• **Work instruction**: From the data that follows, copy every line with the string "nanage".
-=-=-=-=-
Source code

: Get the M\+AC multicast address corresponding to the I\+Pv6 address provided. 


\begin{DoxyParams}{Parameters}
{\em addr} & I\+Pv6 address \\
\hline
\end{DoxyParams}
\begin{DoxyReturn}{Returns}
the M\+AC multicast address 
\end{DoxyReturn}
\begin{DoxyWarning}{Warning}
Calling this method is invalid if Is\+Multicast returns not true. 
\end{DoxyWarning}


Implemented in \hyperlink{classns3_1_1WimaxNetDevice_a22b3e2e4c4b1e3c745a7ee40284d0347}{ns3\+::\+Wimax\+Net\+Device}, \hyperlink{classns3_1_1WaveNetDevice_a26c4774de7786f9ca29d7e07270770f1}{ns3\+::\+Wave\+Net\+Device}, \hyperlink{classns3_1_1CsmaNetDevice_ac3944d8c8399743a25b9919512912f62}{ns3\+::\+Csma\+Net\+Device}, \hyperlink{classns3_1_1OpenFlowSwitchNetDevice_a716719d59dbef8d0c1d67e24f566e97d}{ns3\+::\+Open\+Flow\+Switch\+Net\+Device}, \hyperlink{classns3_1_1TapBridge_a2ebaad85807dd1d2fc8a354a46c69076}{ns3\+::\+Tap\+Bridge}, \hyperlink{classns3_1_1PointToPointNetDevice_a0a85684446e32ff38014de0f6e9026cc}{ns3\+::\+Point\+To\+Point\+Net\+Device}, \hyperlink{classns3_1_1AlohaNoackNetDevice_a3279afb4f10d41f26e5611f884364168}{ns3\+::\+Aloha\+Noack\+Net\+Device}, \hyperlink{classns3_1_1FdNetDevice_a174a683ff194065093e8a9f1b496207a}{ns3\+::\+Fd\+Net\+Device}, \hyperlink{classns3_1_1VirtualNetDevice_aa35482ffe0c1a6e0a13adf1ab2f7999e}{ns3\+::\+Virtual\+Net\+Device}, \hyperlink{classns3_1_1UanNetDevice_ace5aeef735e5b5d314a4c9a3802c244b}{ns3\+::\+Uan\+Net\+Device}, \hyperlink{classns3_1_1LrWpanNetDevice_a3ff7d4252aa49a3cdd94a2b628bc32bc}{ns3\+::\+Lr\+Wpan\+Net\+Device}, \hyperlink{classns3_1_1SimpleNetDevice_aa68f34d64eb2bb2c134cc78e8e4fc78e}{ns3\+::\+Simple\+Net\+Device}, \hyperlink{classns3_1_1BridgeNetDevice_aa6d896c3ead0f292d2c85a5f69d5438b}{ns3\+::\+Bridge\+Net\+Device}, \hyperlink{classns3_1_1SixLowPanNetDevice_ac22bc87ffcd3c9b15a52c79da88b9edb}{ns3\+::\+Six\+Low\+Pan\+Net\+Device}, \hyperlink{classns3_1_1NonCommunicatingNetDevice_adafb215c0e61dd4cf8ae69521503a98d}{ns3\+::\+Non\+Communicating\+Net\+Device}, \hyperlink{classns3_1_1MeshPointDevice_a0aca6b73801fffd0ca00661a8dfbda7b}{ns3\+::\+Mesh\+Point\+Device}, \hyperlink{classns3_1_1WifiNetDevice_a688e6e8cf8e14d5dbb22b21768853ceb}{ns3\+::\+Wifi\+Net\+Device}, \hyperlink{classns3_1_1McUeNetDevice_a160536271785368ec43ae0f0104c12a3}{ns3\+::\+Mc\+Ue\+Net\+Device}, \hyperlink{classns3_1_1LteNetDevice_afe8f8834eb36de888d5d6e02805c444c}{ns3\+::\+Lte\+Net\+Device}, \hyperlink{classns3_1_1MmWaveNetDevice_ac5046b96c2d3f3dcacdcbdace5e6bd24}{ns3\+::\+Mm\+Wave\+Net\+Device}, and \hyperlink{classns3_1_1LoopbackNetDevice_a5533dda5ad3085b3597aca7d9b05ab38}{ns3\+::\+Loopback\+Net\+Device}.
-=-=-=-=-
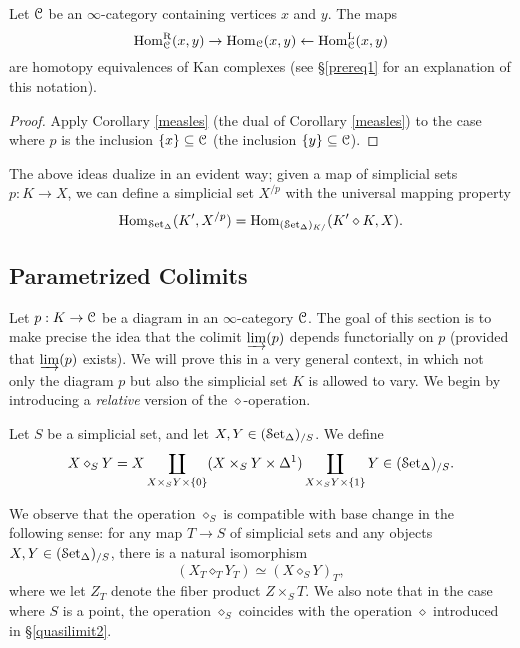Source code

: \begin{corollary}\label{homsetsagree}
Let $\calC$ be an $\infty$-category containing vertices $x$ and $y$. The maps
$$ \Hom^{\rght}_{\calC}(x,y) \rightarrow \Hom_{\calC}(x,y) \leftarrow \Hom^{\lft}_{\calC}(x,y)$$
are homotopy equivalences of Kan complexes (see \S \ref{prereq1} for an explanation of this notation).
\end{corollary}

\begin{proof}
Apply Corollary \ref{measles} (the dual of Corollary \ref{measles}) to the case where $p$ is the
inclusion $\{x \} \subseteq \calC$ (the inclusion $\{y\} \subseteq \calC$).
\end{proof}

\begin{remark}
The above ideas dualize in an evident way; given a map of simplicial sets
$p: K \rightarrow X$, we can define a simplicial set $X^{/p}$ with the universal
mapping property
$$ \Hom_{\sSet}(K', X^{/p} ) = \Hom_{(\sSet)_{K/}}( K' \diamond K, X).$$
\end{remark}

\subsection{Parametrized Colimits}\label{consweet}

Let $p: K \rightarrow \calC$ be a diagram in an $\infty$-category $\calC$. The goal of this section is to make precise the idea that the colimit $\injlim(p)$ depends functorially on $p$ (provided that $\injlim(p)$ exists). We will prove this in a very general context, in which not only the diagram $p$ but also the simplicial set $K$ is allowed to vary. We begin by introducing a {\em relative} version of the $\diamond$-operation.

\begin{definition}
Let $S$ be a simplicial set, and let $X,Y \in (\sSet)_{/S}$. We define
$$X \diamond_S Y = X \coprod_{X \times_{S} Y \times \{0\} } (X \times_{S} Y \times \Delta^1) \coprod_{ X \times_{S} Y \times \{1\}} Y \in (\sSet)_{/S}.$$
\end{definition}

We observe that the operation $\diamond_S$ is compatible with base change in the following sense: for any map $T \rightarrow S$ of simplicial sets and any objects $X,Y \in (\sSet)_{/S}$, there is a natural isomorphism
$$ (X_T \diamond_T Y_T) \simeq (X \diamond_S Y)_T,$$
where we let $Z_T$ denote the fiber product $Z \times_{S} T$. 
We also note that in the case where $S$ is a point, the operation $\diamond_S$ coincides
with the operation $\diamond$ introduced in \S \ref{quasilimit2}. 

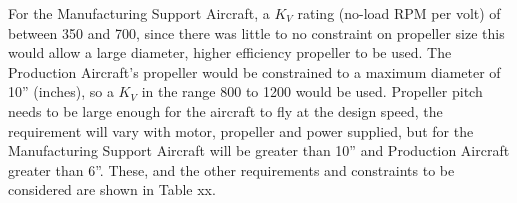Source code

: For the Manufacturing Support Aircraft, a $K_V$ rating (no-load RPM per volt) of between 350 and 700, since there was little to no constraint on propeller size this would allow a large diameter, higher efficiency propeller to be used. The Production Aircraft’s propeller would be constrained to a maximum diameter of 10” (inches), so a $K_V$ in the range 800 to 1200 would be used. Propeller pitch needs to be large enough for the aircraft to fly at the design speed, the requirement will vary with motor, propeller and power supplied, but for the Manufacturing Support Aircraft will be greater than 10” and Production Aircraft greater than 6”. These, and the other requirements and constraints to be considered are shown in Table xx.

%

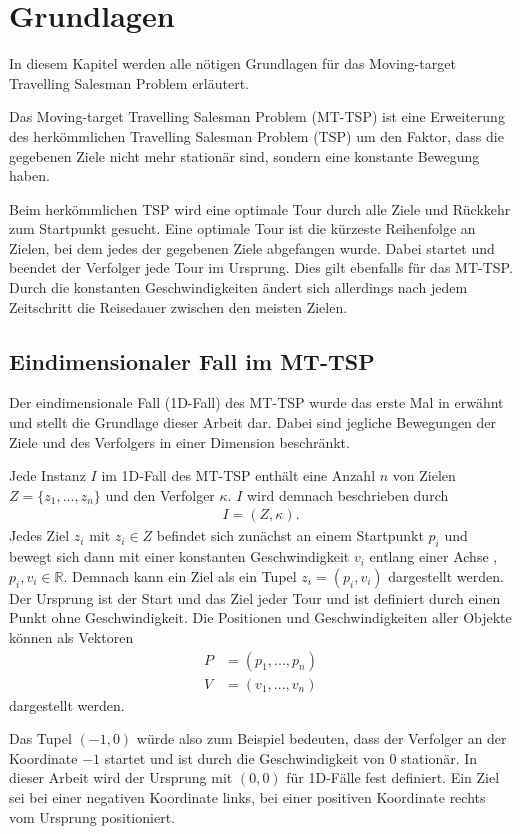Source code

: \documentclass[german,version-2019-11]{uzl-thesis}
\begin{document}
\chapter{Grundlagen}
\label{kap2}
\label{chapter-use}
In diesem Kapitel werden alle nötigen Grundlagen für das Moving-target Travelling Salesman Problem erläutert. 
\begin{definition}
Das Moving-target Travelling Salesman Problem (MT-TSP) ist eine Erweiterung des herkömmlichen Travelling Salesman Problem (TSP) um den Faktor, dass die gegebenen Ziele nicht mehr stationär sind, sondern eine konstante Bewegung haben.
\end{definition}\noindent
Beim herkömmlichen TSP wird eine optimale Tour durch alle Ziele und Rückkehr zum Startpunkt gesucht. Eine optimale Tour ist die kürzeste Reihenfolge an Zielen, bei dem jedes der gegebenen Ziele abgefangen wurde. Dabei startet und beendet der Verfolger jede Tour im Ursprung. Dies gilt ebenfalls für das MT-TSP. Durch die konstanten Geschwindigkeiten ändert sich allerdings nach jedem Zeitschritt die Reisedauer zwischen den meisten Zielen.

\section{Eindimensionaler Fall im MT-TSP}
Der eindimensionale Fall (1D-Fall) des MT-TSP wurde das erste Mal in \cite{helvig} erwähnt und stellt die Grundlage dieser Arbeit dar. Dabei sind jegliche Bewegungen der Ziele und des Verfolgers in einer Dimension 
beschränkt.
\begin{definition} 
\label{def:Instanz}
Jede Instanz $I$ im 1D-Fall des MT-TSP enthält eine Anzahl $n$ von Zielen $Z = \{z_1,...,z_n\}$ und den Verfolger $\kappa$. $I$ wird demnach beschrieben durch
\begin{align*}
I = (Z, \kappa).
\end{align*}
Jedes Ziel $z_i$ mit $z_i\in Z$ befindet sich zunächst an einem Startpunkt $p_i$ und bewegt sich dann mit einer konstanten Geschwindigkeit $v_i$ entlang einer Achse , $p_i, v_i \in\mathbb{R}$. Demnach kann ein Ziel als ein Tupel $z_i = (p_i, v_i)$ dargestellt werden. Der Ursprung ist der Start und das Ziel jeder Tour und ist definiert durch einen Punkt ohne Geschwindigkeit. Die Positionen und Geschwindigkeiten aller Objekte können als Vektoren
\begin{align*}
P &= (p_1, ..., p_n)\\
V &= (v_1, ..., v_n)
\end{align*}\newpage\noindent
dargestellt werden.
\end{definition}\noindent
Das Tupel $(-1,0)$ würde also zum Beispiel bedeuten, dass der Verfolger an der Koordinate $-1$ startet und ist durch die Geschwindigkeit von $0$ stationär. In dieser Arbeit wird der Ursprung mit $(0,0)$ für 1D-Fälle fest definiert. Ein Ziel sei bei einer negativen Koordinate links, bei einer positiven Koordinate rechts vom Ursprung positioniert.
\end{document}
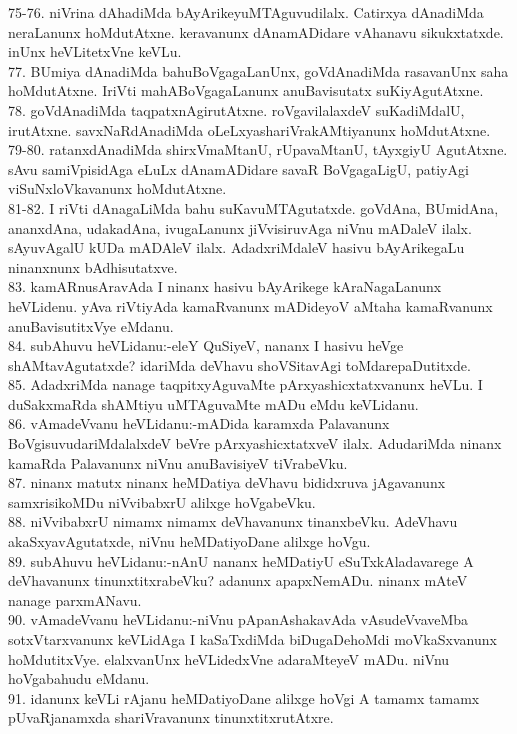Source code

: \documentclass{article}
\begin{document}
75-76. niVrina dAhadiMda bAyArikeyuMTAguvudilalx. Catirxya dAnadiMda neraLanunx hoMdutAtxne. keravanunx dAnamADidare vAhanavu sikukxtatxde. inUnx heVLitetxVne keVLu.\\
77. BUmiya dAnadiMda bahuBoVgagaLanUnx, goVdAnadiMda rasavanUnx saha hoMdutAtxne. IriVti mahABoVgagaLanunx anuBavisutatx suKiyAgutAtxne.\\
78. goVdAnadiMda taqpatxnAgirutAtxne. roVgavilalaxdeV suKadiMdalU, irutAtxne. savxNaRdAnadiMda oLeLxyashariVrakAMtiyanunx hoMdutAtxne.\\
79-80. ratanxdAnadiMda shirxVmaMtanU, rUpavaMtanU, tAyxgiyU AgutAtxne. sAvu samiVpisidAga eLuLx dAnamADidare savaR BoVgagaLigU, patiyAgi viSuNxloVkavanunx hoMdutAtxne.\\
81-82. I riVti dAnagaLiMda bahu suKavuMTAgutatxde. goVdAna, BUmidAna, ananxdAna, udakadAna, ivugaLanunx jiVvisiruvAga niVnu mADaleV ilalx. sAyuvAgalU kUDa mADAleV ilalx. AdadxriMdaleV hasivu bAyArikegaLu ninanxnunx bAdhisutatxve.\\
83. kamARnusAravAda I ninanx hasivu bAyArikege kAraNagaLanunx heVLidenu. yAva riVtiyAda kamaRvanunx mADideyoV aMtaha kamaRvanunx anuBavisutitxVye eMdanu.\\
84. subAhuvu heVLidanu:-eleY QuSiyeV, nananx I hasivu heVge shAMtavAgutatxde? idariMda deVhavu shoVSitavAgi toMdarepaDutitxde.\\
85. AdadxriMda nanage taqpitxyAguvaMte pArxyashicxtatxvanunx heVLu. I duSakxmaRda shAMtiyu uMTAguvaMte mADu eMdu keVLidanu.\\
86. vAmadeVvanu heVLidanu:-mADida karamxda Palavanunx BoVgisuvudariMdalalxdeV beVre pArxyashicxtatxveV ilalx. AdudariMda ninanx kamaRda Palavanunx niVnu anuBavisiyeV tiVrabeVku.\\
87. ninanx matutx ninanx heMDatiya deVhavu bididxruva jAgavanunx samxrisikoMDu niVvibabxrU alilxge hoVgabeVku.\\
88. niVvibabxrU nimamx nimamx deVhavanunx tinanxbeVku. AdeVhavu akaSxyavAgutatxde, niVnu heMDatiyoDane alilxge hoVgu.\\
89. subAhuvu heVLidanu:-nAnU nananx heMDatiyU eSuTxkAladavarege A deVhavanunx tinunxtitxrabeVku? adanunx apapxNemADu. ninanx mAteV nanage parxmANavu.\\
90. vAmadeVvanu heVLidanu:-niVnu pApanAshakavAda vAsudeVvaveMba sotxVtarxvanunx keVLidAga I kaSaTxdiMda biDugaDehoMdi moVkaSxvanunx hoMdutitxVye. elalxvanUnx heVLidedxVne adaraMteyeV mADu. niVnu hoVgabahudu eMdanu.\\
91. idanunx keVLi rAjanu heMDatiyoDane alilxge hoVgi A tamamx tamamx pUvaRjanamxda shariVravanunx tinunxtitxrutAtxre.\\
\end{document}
-=-=-=-=-
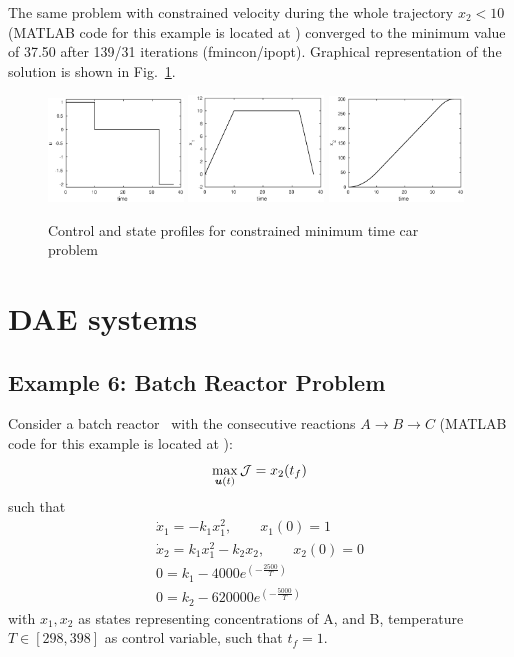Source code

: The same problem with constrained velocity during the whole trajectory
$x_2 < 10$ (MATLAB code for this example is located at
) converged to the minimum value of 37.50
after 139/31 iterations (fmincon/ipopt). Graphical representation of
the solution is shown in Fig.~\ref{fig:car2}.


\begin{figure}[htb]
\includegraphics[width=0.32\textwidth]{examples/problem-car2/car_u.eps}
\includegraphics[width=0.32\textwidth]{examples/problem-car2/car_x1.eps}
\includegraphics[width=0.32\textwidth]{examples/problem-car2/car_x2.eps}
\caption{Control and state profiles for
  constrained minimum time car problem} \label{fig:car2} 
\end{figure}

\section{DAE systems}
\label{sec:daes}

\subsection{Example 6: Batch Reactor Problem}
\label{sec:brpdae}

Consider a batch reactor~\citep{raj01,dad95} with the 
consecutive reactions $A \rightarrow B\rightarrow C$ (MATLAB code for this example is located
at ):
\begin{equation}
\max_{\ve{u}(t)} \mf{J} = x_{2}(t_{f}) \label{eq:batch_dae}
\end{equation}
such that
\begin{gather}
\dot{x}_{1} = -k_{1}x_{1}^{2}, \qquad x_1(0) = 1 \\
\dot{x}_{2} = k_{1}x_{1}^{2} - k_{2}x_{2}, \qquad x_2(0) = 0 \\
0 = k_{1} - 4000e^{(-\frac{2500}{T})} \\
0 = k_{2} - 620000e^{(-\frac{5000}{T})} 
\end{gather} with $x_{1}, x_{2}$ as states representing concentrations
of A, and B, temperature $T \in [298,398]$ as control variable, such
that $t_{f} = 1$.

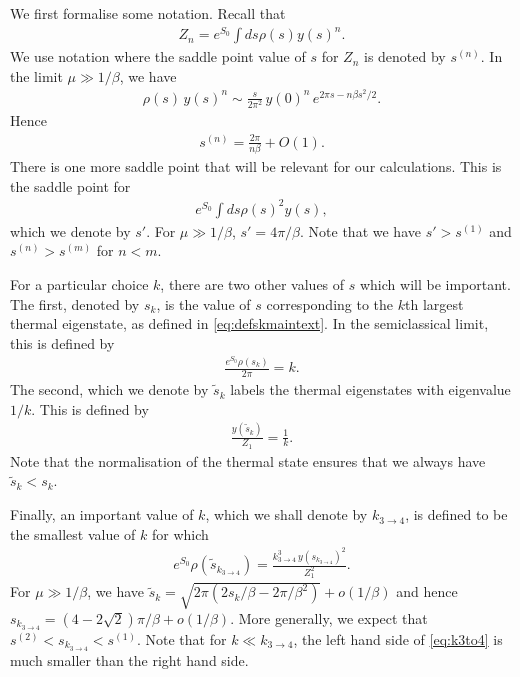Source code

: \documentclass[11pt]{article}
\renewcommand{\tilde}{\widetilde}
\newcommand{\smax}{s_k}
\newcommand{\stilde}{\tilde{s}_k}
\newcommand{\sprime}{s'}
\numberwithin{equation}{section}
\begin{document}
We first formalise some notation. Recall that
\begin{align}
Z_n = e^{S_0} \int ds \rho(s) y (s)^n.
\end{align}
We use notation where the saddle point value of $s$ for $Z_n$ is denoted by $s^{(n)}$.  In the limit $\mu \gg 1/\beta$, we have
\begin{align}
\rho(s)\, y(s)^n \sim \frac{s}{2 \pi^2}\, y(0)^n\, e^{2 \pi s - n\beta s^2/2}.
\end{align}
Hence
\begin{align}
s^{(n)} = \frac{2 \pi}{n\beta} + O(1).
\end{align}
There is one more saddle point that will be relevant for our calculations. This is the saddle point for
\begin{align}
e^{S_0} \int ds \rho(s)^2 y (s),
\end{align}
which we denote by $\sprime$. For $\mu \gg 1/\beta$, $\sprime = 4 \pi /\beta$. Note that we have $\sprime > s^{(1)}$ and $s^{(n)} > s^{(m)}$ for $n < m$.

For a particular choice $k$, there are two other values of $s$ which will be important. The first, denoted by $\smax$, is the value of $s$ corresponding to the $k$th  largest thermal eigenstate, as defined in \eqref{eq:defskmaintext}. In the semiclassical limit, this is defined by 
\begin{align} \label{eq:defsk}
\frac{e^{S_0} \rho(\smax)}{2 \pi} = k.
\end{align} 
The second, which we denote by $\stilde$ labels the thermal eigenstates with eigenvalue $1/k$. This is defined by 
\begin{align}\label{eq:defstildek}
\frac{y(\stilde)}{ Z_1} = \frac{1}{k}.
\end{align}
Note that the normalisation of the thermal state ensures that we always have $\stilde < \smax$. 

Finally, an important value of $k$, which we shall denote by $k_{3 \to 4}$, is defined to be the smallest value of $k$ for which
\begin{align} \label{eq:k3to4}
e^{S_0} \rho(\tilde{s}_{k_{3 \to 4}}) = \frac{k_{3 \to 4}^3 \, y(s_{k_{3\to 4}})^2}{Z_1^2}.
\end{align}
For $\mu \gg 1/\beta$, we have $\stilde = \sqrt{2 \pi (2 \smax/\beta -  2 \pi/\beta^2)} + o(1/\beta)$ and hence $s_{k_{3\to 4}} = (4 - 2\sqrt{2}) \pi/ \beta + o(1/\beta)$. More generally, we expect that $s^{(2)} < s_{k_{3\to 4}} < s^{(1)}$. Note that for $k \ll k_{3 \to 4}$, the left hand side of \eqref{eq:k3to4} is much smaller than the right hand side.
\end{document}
-=-=-=-=-
• **Response**:
85. AdadxriMda nanage taqpitxyAguvaMte pArxyashicxtatxvanunx heVLu. I duSakxmaRda shAMtiyu uMTAguvaMte mADu eMdu keVLidanu.\\
89. subAhuvu heVLidanu:-nAnU nananx heMDatiyU eSuTxkAladavarege A deVhavanunx tinunxtitxrabeVku? adanunx apapxNemADu. ninanx mAteV nanage parxmANavu.\\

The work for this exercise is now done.